Open averyhiebert opened 3 years ago
Hi @averyhiebert, when you use the dataset mentioned in the readme try to unpack the wpmath00000xx.tar.bz2
files into a separate folder(s), then create inside that folder another one called Articles
and put the unpacked files here.
Then change a /Articles
to Articles
in DataReader/wiki_data_reader.py
line 30
temp_address = temp_address + "Articles"
Should work as a quick fix :)
An importance step before running code is to unzip NTCIR-12 dataset and extract all tarballs under the sub-directories by for x in *.tar.bz2; do echo $x; tar xjf $x; done
嗨,@averyhiebert,当您使用自述文件中提到的数据集时,请尝试将文件解压缩到一个单独的文件夹中,然后在该文件夹中创建另一个称为的文件夹,并将解压缩的文件放在这里。
wpmath00000xx.tar.bz2``Articles
然后在第 30 行中将 a 更改为
/Articles``Articles``DataReader/wiki_data_reader.py
temp_address = temp_address + "Articles"
应该作为快速修复:)
How to store the decompressed files?

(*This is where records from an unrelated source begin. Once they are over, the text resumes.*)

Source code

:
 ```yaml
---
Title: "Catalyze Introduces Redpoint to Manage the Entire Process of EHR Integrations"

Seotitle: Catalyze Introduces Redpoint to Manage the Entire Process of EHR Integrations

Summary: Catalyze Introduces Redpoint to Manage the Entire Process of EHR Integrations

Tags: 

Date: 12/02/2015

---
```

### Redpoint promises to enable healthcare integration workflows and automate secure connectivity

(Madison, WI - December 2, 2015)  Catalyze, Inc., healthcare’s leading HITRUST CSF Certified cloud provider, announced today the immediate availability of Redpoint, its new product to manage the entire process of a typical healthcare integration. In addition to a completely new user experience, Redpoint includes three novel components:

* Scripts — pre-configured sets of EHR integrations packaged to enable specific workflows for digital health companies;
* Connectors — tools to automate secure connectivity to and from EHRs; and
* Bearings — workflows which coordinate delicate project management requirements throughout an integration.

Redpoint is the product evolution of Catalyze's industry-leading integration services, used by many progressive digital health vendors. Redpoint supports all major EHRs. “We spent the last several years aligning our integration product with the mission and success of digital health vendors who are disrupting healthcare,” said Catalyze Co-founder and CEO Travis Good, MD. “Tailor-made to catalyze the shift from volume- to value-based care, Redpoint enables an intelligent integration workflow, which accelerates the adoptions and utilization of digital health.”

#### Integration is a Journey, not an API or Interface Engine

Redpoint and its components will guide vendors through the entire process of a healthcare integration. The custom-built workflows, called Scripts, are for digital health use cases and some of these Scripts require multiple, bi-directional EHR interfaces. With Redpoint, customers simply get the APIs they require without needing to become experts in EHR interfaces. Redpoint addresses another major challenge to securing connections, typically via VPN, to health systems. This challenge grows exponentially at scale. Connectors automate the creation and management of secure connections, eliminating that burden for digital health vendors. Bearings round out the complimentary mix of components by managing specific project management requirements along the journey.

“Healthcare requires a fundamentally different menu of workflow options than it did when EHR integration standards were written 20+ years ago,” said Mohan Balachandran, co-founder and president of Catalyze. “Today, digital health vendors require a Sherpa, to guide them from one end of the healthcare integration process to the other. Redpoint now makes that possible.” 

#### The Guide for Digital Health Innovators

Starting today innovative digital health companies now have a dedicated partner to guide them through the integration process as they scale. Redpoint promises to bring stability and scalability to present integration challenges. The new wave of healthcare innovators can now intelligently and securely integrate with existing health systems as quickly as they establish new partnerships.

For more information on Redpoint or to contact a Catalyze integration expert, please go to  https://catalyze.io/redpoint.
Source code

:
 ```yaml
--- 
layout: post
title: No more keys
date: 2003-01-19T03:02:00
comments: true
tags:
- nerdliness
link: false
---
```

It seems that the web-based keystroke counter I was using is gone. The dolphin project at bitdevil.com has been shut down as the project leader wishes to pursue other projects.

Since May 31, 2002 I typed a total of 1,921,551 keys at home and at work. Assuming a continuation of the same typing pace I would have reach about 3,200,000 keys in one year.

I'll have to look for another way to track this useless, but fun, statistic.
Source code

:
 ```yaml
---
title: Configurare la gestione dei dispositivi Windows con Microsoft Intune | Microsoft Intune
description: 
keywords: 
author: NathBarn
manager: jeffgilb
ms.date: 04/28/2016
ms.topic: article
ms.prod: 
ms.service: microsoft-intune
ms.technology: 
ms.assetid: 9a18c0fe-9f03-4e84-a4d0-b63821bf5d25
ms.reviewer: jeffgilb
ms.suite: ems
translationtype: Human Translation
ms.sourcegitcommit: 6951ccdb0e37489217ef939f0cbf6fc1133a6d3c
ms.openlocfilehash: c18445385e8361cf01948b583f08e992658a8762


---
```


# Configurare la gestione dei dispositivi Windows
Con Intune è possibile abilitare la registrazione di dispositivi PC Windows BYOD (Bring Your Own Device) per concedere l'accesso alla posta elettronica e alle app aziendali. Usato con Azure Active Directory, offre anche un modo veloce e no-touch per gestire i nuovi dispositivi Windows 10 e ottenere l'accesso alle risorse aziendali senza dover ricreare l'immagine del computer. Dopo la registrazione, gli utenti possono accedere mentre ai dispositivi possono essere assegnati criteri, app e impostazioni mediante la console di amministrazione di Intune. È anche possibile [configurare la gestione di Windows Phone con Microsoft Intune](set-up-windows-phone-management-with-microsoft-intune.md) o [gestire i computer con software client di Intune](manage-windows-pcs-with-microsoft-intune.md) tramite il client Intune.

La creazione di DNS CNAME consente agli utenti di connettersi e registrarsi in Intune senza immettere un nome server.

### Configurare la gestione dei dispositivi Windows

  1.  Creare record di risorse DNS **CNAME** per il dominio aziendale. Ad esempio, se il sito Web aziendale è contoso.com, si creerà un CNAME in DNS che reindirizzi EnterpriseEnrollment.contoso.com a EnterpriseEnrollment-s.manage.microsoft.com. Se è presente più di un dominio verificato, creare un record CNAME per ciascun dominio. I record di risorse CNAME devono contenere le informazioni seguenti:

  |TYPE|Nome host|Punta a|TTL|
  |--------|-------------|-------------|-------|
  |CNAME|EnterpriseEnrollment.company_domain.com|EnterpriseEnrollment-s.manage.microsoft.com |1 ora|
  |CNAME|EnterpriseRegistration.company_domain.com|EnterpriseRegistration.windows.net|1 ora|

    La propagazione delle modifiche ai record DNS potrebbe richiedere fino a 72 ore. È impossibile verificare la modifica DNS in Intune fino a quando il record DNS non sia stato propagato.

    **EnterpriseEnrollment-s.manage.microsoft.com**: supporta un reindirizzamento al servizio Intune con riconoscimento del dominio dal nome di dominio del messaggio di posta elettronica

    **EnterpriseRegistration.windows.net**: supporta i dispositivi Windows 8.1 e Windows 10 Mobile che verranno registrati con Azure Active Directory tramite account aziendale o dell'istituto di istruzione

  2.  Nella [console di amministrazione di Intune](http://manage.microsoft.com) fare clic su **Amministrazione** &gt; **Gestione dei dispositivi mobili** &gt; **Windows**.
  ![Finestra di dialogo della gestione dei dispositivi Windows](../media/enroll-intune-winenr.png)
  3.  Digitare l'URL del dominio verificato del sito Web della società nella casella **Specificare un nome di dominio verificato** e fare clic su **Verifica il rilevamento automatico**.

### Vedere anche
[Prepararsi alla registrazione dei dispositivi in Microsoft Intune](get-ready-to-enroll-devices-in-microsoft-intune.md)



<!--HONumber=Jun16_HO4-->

I'm sorry I didn't understand your meaning.
当我尝试在NTCIR-12数据上训练模型时,按照自述文件中的说明,对gensim的FastText(第30行)的调用会抛出“运行时错误:在训练模型之前必须首先构建词汇表”。
tangent_cft_model.py
我正在按照要求中的说明使用 gensim 3.4.0.txt。版本信息是否不正确?还是我应该首先执行一个未记录的步骤?提前感谢您的任何帮助。
Hello, may I ask how you solved the problem at last? I met the same problem as you, but I still couldn't solve it by using the author's solution, I wonder where I made a mistake.
当我尝试在NTCIR-12数据上训练模型时,按照自述文件中的说明,对gensim的FastText(第30行)的调用会抛出“运行时错误:在训练模型之前必须首先构建词汇表”。
tangent_cft_model.py
我正在按照要求中的说明使用 gensim 3.4.0.txt。版本信息是否不正确?还是我应该首先执行一个未记录的步骤?提前感谢您的任何帮助。Hello, may I ask how you solved the problem at last? I met the same problem as you, but I still couldn't solve it by using the author's solution, I wonder where I made a mistake.
Command can work, if your directory is like the following:
NTCIR-12_MathIR_Wikipedia_Corpus/ └── MathTagArticles ---└── wpmath0000001 -----├── 00_ERRORS_MATH -----├── 00_Log -----├── 00stats.csv -----├── 13(number).html -----├── 1995.html -----├── 1_(number).html -----├── 253_Mathilde.html -----├── 2D_computergraphics.html -----├── 2(number).html -----├── 3-sphere.html -----├── 61_Cygni.html
@aiainui May I ask how you made this work? My file structure looks exactly like this, but I'm still running into the issue. Thanks!
When I try to train the model on the NTCIR-12 data, following the instructions in the readme, the call to gensim's FastText (line 30 in
tangent_cft_model.py
) throws "RuntimeError: you must first build vocabulary before training the model".I'm using gensim 3.4.0 as instructed in requirements.txt. Is the version information incorrect, maybe? Or is there an undocumented step that I'm supposed to perform first? Thanks in advance for any help.